Definitive treatment of FBCAs is complete surgical resection including any involved skin or portion of the EAC and cartilage, typically involving a superficial parotidectomy for type II lesions. Recurrences are common, especially with incomplete resections. FBCAs are difficult to surgically resect due to their close association with the facial nerve. Complications can include facial nerve palsy/injury, parotid seroma, EAC stenosis . Due to the close association of the facial nerve with type II lesions, it is recommended to have an operative microscope or telescope to avoid injury to the nerve, as well as contrast-enhanced preoperative imaging and intraoperative facial nerve monitoring. In fact, some surgeons in still a water-soluble dye such as methylene blue intraoperatively to help define the anomalous tract .

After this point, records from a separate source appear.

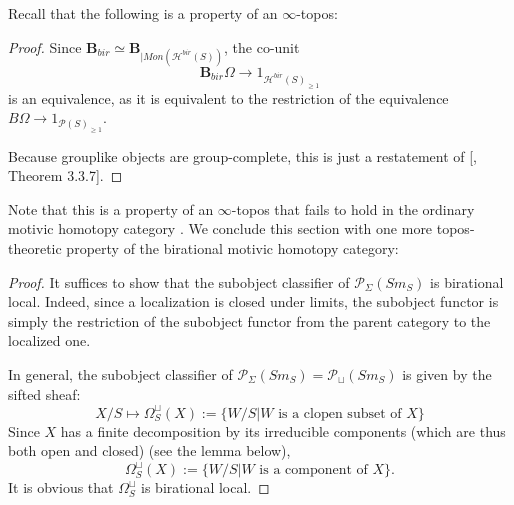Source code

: Recall that the following is a property of an $\infty$-topos:
\begin{proof}
Since $\mathbf{B}_{bir}\simeq \mathbf{B}_{|Mon(\mathcal{H}^{bir}(S))}$, the co-unit $$\mathbf{B}_{bir}\Omega \to 1_{\mathcal{H}^{bir}(S)_{\geq 1} }$$ is an equivalence, as it is equivalent to the restriction of the equivalence $ B\Omega\to 1_{\mathcal{P}(S)_{\geq 1}}$. 

Because grouplike objects are group-complete, this is just a restatement of [\cite{bas}, Theorem 3.3.7].     
\end{proof}
Note that this is a property of an $\infty$-topos that fails to hold in the ordinary motivic homotopy category . 
We conclude this section with one more topos-theoretic property of the birational motivic homotopy category: 
\begin{proof}
    It suffices to show that the subobject classifier of $\mathcal{P}_{\Sigma}(Sm_S)$ is birational local. Indeed, since a localization is closed under limits, the subobject functor is simply the restriction of the subobject functor from the parent category to the localized one. 
    
    In general, the subobject classifier of $\mathcal{P}_{\Sigma}(Sm_S)=\mathcal{P}_{\sqcup}(Sm_S)$ is given by the sifted sheaf:
    $$X/S \mapsto \Omega^{\sqcup}_S(X):= \{ 
    W/S\big | W \text{  is a clopen subset of } X\}$$
    Since $X$ has a finite decomposition by its irreducible components (which are thus both open and closed) (see the lemma below), $$\Omega^{\sqcup}_S(X):= \{ 
    W/S\big | W \text{  is a component of } X\}.$$
   It is obvious that $\Omega^\sqcup _S$ is birational local.
\end{proof}
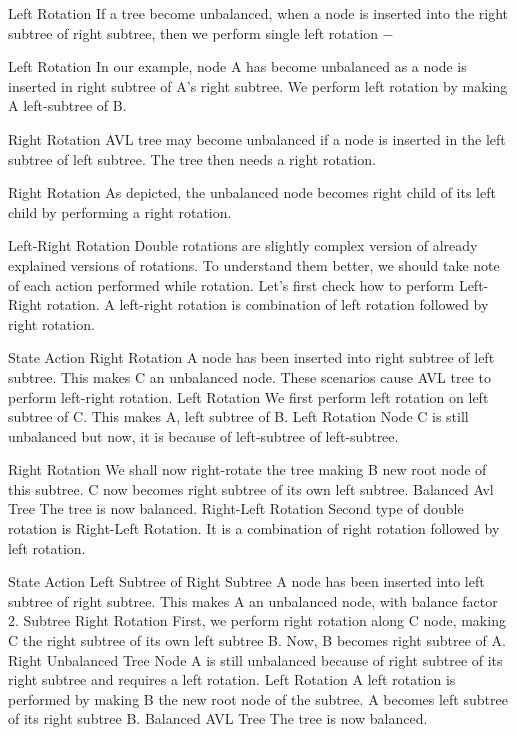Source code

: \documentclass{beamer}
\begin{document}
\begin{frame}
Left Rotation
If a tree become unbalanced, when a node is inserted into the right subtree of right subtree, then we perform single left rotation −

Left Rotation
In our example, node A has become unbalanced as a node is inserted in right subtree of A's right subtree. We perform left rotation by making A left-subtree of B.
\end{frame}
\begin{frame}
Right Rotation
AVL tree may become unbalanced if a node is inserted in the left subtree of left subtree. The tree then needs a right rotation.

Right Rotation
As depicted, the unbalanced node becomes right child of its left child by performing a right rotation.

Left-Right Rotation
Double rotations are slightly complex version of already explained versions of rotations. To understand them better, we should take note of each action performed while rotation. Let's first check how to perform Left-Right rotation. A left-right rotation is combination of left rotation followed by right rotation.
\end{frame}
\begin{frame}
State	Action
Right Rotation	A node has been inserted into right subtree of left subtree. This makes C an unbalanced node. These scenarios cause AVL tree to perform left-right rotation.
Left Rotation	We first perform left rotation on left subtree of C. This makes A, left subtree of B.
Left Rotation	Node C is still unbalanced but now, it is because of left-subtree of left-subtree.
\end{frame}
\begin{frame}
Right Rotation	We shall now right-rotate the tree making B new root node of this subtree. C now becomes right subtree of its own left subtree.
Balanced Avl Tree	The tree is now balanced.
Right-Left Rotation
Second type of double rotation is Right-Left Rotation. It is a combination of right rotation followed by left rotation.
\end{frame}
\begin{frame}
State	Action
Left Subtree of Right Subtree	A node has been inserted into left subtree of right subtree. This makes A an unbalanced node, with balance factor 2.
Subtree Right Rotation	First, we perform right rotation along C node, making C the right subtree of its own left subtree B. Now, B becomes right subtree of A.
Right Unbalanced Tree	Node A is still unbalanced because of right subtree of its right subtree and requires a left rotation.
Left Rotation	A left rotation is performed by making B the new root node of the subtree. A becomes left subtree of its right subtree B.
Balanced AVL Tree	The tree is now balanced.
\end{frame}
\end{document}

The presented case was unique in being diagnosed as a defined, encapsulated cyst within the parotid due to clinical findings and appearance on imaging, yet it was intraoperatively found to have a separate, uncommunicating sinus tract towards the EAC and middle ear. As there was no communication with the cyst, it was not enhanced with contrast on pre-operative imaging. This deeper portion may not have been discovered without the use of an endoscope and has not been previously described.

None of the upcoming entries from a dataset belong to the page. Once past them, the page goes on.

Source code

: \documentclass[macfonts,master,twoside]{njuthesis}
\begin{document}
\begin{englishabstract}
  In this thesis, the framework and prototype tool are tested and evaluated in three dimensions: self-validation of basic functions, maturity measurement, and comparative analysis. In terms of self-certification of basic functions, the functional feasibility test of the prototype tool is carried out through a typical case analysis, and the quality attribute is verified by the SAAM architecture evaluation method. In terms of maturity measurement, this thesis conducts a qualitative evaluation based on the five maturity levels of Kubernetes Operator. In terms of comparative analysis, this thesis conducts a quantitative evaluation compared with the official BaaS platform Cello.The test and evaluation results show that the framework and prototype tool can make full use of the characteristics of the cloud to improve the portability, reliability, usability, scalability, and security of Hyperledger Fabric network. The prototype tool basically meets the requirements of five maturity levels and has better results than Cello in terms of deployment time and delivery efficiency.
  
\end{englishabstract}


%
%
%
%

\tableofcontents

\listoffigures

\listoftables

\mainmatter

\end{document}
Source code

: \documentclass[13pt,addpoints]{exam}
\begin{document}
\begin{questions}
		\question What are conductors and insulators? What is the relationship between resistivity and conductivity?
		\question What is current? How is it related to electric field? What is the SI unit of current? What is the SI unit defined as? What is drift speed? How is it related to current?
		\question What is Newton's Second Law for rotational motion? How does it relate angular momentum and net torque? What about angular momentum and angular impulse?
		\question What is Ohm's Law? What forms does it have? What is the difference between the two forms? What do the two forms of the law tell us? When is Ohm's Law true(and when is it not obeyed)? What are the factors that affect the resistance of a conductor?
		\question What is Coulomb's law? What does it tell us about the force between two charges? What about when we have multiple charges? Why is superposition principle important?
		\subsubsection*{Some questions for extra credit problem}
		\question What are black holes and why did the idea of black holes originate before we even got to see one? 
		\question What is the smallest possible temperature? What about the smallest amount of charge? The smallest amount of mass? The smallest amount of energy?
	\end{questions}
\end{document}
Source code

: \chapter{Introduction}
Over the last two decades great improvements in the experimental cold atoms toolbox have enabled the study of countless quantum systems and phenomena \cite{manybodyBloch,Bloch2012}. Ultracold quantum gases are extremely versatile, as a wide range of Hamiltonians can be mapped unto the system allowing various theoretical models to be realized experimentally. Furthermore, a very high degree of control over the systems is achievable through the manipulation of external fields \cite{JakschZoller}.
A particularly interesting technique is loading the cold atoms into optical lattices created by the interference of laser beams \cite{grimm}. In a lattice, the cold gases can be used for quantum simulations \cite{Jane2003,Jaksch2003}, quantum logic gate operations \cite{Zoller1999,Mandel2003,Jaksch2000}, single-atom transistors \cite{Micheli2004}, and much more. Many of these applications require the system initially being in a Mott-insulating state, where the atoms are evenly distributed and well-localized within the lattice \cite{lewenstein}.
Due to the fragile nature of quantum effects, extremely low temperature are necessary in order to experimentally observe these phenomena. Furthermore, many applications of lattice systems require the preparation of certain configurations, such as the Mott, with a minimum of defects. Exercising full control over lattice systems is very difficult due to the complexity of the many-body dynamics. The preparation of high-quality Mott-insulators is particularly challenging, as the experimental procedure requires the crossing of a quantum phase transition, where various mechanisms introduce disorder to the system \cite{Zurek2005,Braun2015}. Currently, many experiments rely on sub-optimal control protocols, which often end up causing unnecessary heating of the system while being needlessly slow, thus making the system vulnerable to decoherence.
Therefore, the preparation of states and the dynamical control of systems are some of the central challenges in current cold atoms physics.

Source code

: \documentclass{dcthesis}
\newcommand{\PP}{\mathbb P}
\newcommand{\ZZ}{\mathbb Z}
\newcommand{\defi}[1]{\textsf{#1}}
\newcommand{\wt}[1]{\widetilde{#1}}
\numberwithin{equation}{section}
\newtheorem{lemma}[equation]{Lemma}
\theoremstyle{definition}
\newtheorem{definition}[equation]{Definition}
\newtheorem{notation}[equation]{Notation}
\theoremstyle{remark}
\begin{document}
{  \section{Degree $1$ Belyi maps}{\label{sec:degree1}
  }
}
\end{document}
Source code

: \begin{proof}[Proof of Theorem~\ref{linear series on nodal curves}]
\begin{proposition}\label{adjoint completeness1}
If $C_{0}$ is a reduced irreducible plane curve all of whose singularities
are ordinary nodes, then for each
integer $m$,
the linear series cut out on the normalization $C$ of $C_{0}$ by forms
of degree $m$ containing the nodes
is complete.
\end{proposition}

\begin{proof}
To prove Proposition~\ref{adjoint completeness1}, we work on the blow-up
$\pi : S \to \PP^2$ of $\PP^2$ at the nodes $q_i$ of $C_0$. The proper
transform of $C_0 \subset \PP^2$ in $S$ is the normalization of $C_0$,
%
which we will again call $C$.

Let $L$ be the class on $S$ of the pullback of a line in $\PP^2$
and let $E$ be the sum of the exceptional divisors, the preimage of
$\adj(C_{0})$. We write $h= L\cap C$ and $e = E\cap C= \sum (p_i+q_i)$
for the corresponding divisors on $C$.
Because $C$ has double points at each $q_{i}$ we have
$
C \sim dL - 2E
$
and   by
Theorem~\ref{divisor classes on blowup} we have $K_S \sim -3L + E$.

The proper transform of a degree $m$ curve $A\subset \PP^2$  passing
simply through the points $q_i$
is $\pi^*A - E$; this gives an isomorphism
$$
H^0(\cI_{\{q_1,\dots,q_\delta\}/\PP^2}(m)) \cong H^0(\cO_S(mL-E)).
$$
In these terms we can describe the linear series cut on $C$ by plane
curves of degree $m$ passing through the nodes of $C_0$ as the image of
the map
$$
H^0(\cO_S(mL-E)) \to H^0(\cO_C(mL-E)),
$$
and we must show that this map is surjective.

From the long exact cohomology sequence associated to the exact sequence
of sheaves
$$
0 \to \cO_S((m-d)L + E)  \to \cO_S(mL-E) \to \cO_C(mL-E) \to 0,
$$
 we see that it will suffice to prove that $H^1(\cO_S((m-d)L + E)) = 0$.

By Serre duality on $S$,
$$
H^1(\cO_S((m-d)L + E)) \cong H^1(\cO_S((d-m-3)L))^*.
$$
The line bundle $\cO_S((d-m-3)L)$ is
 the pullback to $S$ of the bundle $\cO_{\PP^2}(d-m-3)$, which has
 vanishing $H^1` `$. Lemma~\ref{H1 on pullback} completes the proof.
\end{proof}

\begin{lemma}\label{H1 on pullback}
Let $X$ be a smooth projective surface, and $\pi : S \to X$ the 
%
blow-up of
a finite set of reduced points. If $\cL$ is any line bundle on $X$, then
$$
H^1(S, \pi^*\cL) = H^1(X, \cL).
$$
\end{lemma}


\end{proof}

On average, it takes 2.4 procedures per patient to achieve complete resection, with each subsequent surgery increasing the risk of facial nerve injury due to scarring . Although complete resection could not be safely achieved, she is asymptomatic and has had no episodes of recurrent infection or swelling with a 16 month follow-up.
First branchial cleft cysts are challenging entities to diagnose and treat. This patient presented with a unique variant of a type II anomaly with duplicate EAC attached to the facial nerve leading to a second, uncommunicating cartilaginous lumen. The use of a rigid endoscope was instrumental in this discovery as well as in preventing facial nerve injury.